+++ Available data +++
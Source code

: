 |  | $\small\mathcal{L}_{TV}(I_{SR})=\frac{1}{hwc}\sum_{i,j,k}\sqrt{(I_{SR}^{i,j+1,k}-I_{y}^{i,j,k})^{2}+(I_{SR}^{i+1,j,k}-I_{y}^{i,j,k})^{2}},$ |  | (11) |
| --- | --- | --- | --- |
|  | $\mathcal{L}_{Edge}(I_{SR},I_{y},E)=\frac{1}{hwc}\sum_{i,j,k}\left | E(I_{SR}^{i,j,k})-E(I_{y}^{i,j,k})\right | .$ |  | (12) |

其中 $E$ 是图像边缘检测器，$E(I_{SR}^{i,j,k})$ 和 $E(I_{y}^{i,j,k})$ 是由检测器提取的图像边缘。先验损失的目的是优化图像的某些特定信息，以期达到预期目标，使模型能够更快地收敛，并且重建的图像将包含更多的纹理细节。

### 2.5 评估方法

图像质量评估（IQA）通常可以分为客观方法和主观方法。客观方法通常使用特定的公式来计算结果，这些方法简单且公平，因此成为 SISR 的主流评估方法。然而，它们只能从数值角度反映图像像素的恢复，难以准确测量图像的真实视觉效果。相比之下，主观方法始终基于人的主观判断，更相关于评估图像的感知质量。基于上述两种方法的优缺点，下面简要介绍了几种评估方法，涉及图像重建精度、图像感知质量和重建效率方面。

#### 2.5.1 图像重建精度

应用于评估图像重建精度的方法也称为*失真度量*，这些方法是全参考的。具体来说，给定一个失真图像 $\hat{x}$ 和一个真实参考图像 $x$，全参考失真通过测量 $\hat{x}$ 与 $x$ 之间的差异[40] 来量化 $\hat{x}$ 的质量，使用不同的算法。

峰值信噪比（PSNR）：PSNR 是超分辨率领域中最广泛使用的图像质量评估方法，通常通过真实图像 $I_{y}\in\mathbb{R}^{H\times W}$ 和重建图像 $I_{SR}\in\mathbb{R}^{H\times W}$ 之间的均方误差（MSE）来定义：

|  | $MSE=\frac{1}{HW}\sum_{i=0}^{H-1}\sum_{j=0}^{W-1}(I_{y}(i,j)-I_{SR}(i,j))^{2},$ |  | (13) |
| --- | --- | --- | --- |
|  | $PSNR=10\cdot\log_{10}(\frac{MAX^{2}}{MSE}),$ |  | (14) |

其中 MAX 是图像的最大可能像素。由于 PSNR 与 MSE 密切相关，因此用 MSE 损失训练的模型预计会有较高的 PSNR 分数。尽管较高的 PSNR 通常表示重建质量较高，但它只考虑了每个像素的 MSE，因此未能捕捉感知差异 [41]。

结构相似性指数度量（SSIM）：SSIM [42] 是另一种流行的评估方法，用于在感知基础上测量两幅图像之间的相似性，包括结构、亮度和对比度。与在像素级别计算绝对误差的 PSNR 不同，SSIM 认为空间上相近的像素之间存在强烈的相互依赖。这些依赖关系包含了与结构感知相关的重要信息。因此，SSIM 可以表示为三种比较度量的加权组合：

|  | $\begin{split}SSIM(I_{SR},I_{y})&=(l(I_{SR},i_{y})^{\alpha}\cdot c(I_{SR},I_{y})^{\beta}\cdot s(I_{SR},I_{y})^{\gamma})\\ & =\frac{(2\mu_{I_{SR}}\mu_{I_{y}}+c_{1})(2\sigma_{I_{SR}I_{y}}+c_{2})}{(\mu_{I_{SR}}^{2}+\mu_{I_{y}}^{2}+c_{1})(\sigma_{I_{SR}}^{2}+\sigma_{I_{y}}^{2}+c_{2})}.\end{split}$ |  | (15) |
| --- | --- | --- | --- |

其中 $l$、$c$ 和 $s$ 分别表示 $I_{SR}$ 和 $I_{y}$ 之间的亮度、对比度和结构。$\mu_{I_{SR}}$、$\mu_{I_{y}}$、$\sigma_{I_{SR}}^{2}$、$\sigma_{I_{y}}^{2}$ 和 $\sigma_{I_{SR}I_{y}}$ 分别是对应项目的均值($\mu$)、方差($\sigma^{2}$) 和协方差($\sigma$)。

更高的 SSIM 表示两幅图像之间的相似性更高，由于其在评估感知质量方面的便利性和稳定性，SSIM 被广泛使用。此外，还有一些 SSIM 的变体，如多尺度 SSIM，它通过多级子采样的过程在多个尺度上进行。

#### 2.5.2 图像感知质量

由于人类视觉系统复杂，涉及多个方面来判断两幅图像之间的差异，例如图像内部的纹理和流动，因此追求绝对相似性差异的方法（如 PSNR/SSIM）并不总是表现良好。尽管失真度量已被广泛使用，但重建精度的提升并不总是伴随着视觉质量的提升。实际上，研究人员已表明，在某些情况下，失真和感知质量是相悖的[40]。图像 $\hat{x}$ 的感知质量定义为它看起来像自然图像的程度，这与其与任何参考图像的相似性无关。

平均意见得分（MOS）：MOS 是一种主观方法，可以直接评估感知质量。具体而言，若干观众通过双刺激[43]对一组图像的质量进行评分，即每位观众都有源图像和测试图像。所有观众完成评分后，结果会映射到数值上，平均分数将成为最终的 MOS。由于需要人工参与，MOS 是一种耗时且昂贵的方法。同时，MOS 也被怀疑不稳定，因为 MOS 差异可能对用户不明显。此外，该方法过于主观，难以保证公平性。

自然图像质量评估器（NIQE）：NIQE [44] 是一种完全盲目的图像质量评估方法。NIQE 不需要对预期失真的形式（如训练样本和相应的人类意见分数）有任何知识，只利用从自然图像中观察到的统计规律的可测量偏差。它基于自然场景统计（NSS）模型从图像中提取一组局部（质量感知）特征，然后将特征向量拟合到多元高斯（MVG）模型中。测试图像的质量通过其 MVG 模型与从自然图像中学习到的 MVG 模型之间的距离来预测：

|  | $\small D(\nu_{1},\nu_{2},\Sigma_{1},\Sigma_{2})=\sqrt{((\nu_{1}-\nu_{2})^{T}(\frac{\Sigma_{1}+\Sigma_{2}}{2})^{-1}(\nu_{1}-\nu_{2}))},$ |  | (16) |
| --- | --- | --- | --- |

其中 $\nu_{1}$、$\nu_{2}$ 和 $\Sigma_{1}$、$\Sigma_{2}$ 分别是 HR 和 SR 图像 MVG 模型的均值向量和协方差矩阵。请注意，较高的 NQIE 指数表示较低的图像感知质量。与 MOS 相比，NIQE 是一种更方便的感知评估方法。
+++
+++ Available data +++
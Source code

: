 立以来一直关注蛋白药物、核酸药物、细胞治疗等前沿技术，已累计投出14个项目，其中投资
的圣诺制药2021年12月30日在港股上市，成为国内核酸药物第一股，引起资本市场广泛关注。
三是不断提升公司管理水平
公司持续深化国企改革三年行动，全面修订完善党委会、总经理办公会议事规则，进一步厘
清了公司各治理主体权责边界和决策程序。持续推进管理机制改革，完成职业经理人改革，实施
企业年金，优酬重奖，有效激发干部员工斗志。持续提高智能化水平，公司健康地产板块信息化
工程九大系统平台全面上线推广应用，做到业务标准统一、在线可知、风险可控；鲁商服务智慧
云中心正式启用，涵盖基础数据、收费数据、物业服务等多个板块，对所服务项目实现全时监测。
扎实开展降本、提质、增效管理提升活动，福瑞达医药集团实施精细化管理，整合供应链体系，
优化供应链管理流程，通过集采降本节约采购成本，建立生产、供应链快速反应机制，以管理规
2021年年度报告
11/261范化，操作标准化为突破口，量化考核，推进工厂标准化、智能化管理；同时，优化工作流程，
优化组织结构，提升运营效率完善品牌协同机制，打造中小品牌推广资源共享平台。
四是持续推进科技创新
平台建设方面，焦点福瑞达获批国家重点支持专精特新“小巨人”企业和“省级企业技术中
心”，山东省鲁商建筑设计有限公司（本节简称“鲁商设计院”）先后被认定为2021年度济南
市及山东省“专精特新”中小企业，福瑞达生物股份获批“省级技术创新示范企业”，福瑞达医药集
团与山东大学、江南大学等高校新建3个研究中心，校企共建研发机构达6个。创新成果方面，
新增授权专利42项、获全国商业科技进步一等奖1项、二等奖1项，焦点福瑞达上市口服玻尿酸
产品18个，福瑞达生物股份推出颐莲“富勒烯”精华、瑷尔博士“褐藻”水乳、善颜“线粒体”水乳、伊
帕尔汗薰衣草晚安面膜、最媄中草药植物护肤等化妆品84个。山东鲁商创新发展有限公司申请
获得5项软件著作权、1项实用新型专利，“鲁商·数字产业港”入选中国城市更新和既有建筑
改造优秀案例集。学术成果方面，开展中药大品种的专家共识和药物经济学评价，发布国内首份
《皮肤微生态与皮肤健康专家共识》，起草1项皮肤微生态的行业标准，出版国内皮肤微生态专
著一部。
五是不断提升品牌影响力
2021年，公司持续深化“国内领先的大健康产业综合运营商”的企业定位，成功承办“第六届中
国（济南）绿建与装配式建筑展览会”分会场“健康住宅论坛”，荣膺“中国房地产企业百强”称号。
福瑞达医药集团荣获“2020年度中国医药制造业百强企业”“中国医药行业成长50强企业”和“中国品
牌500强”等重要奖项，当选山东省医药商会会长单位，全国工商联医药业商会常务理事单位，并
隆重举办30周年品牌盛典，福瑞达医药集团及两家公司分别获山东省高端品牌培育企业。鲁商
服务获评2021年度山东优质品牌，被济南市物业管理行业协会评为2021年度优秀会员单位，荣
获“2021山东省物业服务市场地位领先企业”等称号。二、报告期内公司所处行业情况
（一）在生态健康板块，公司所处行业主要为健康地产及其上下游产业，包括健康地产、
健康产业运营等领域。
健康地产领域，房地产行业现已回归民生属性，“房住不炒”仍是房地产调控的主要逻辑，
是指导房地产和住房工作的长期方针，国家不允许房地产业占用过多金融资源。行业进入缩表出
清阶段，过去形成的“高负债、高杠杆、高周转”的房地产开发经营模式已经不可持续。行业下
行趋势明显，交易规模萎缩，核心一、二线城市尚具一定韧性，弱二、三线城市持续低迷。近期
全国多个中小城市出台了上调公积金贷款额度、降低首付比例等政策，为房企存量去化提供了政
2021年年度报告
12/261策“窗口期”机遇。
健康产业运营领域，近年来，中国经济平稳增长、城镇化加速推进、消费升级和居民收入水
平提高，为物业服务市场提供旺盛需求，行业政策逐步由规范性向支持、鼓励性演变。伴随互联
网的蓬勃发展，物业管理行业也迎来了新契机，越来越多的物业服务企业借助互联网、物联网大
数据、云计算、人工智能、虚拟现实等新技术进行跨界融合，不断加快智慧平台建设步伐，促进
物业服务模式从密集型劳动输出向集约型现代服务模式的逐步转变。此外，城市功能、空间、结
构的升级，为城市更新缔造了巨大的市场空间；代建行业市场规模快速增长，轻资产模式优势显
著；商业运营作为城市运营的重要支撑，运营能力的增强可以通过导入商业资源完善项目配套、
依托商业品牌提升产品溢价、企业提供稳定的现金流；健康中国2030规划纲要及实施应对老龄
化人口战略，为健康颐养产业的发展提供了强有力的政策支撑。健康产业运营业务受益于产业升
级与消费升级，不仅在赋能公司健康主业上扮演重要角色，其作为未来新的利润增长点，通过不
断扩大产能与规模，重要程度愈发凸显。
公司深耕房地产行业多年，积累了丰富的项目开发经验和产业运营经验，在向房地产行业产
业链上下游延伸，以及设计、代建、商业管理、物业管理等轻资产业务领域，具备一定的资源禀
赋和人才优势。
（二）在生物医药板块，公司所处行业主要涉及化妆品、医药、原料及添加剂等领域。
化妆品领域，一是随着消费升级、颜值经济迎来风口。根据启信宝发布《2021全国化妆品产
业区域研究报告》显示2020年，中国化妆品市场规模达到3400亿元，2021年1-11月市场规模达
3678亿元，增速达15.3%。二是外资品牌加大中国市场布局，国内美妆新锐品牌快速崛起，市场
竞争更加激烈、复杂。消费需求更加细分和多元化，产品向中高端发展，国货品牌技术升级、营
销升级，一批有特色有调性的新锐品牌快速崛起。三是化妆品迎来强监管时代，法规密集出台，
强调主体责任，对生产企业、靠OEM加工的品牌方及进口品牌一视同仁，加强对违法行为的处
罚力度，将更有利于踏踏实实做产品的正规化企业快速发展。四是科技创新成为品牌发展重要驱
+++
- Assigned task
One number and nothing else is the answer: how many lines of the material include "mathcal".

- Output of the task
2